EXERCISE INSTRUCTIONS:
Note how many lines in these entries contain "words", and reply with that number alone.

Collected data entries:
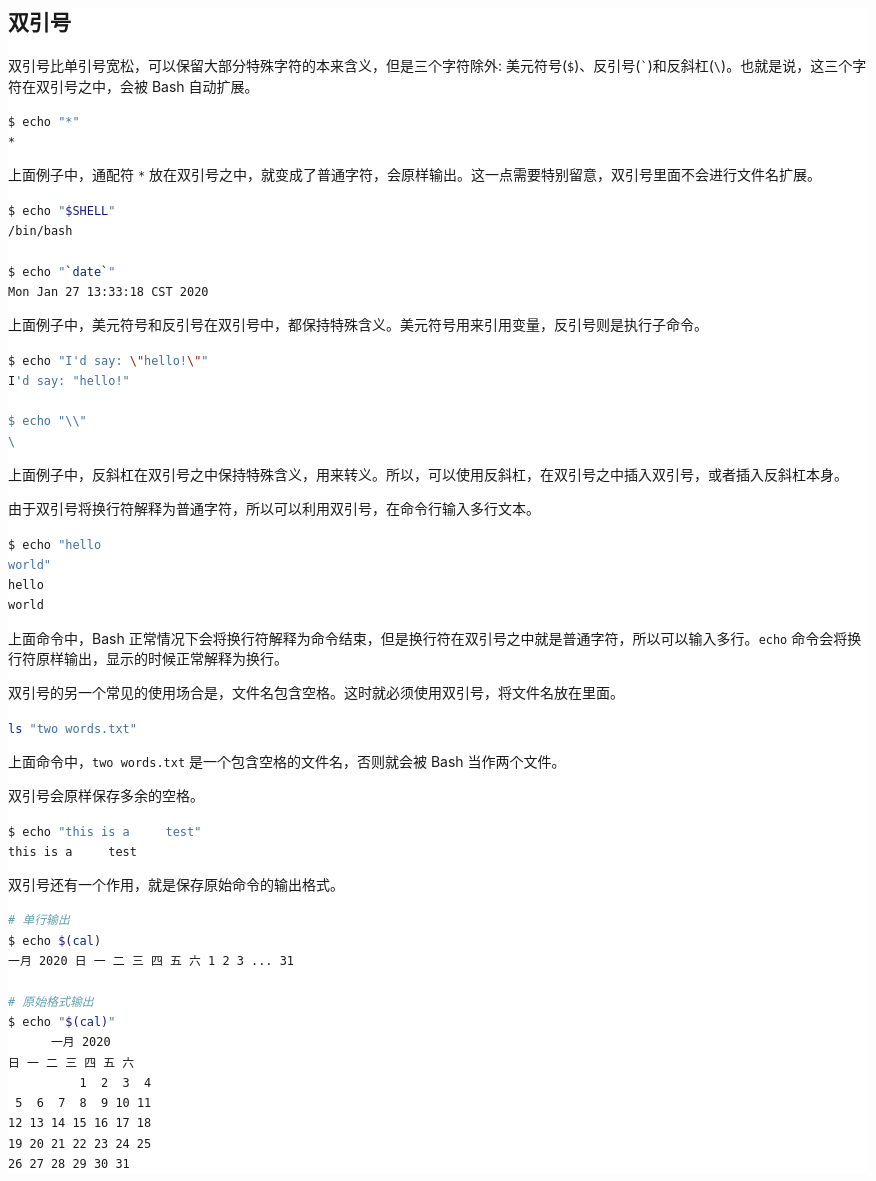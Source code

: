 ## 双引号

双引号比单引号宽松，可以保留大部分特殊字符的本来含义，但是三个字符除外: 美元符号(`$`)、反引号(`` ` ``)和反斜杠(`\`)。也就是说，这三个字符在双引号之中，会被 Bash 自动扩展。

```bash
$ echo "*"
*
```

上面例子中，通配符 `*` 放在双引号之中，就变成了普通字符，会原样输出。这一点需要特别留意，双引号里面不会进行文件名扩展。

```bash
$ echo "$SHELL"
/bin/bash

$ echo "`date`"
Mon Jan 27 13:33:18 CST 2020
```

上面例子中，美元符号和反引号在双引号中，都保持特殊含义。美元符号用来引用变量，反引号则是执行子命令。

```bash
$ echo "I'd say: \"hello!\""
I'd say: "hello!"

$ echo "\\"
\
```

上面例子中，反斜杠在双引号之中保持特殊含义，用来转义。所以，可以使用反斜杠，在双引号之中插入双引号，或者插入反斜杠本身。

由于双引号将换行符解释为普通字符，所以可以利用双引号，在命令行输入多行文本。

```bash
$ echo "hello
world"
hello
world
```

上面命令中，Bash 正常情况下会将换行符解释为命令结束，但是换行符在双引号之中就是普通字符，所以可以输入多行。`echo` 命令会将换行符原样输出，显示的时候正常解释为换行。

双引号的另一个常见的使用场合是，文件名包含空格。这时就必须使用双引号，将文件名放在里面。

```bash
ls "two words.txt"
```

上面命令中，`two words.txt` 是一个包含空格的文件名，否则就会被 Bash 当作两个文件。

双引号会原样保存多余的空格。

```bash
$ echo "this is a     test"
this is a     test
```

双引号还有一个作用，就是保存原始命令的输出格式。

```bash
# 单行输出
$ echo $(cal)
一月 2020 日 一 二 三 四 五 六 1 2 3 ... 31

# 原始格式输出
$ echo "$(cal)"
      一月 2020
日 一 二 三 四 五 六
          1  2  3  4
 5  6  7  8  9 10 11
12 13 14 15 16 17 18
19 20 21 22 23 24 25
26 27 28 29 30 31
```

ANSWER BELOW:
2